== Your assignment ==
If a line in the entries below holds the string "decision", copy it.

Stored data entries
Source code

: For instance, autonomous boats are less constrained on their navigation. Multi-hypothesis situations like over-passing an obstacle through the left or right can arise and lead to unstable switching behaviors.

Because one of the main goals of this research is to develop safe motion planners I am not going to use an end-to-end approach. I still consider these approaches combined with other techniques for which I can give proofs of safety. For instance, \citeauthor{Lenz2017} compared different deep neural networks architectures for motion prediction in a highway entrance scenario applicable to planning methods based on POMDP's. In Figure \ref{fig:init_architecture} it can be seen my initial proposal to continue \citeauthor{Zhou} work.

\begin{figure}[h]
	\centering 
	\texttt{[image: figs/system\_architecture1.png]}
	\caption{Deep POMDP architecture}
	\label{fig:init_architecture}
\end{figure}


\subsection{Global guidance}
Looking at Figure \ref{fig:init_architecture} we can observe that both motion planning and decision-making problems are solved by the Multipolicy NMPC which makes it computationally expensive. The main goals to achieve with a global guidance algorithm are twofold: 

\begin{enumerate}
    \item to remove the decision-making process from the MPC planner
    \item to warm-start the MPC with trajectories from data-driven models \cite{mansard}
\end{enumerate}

== Output of the exercise ==
Looking at Figure \ref{fig:init_architecture} we can observe that both motion planning and decision-making problems are solved by the Multipolicy NMPC which makes it computationally expensive. The main goals to achieve with a global guidance algorithm are twofold: 
    \item to remove the decision-making process from the MPC planner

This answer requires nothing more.